Down to the final line, print the records again exactly.

"""

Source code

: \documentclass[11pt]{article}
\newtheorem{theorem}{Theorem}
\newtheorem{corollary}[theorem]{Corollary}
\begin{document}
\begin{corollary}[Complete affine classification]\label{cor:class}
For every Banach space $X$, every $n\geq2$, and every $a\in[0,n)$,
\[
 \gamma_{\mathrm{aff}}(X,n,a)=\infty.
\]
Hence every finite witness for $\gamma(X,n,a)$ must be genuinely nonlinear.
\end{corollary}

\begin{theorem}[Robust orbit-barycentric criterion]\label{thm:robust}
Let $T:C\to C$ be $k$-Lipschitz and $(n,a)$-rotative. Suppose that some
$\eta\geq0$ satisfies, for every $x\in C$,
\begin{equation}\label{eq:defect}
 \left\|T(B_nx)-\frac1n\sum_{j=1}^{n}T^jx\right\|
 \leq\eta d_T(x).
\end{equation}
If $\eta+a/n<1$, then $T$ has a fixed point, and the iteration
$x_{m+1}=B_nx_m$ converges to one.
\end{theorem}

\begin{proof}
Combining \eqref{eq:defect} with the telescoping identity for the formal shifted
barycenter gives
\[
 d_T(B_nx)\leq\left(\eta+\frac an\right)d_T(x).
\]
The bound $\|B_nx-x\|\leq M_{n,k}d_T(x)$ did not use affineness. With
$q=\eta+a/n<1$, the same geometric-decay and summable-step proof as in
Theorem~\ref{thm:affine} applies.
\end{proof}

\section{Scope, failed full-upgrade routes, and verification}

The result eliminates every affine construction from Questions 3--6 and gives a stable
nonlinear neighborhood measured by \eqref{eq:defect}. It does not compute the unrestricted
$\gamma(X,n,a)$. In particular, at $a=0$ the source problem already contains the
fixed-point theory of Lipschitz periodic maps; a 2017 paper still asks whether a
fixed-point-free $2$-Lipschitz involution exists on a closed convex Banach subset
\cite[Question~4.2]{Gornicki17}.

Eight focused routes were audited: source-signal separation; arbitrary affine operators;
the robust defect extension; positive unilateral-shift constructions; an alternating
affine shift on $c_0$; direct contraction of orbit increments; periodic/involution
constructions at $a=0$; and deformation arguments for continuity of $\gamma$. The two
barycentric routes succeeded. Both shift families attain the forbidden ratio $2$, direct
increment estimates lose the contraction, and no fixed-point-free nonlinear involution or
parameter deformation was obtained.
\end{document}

"""

**Answer for the task:**
Source code

: \documentclass[11pt]{article}
\newtheorem{theorem}{Theorem}
\newtheorem{corollary}[theorem]{Corollary}
\begin{document}
\begin{corollary}[Complete affine classification]\label{cor:class}
For every Banach space $X$, every $n\geq2$, and every $a\in[0,n)$,
\[
 \gamma_{\mathrm{aff}}(X,n,a)=\infty.
\]
Hence every finite witness for $\gamma(X,n,a)$ must be genuinely nonlinear.
\end{corollary}

\begin{theorem}[Robust orbit-barycentric criterion]\label{thm:robust}
Let $T:C\to C$ be $k$-Lipschitz and $(n,a)$-rotative. Suppose that some
$\eta\geq0$ satisfies, for every $x\in C$,
\begin{equation}\label{eq:defect}
 \left\|T(B_nx)-\frac1n\sum_{j=1}^{n}T^jx\right\|
 \leq\eta d_T(x).
\end{equation}
If $\eta+a/n<1$, then $T$ has a fixed point, and the iteration
$x_{m+1}=B_nx_m$ converges to one.
\end{theorem}

\begin{proof}
Combining \eqref{eq:defect} with the telescoping identity for the formal shifted
barycenter gives
\[
 d_T(B_nx)\leq\left(\eta+\frac an\right)d_T(x).
\]
The bound $\|B_nx-x\|\leq M_{n,k}d_T(x)$ did not use affineness. With
$q=\eta+a/n<1$, the same geometric-decay and summable-step proof as in
Theorem~\ref{thm:affine} applies.
\end{proof}

\section{Scope, failed full-upgrade routes, and verification}

The result eliminates every affine construction from Questions 3--6 and gives a stable
nonlinear neighborhood measured by \eqref{eq:defect}. It does not compute the unrestricted
$\gamma(X,n,a)$. In particular, at $a=0$ the source problem already contains the
fixed-point theory of Lipschitz periodic maps; a 2017 paper still asks whether a
fixed-point-free $2$-Lipschitz involution exists on a closed convex Banach subset
\cite[Question~4.2]{Gornicki17}.

Eight focused routes were audited: source-signal separation; arbitrary affine operators;
the robust defect extension; positive unilateral-shift constructions; an alternating
affine shift on $c_0$; direct contraction of orbit increments; periodic/involution
constructions at $a=0$; and deformation arguments for continuity of $\gamma$. The two
barycentric routes succeeded. Both shift families attain the forbidden ratio $2$, direct
increment estimates lose the contraction, and no fixed-point-free nonlinear involution or
parameter deformation was obtained.
\end{document}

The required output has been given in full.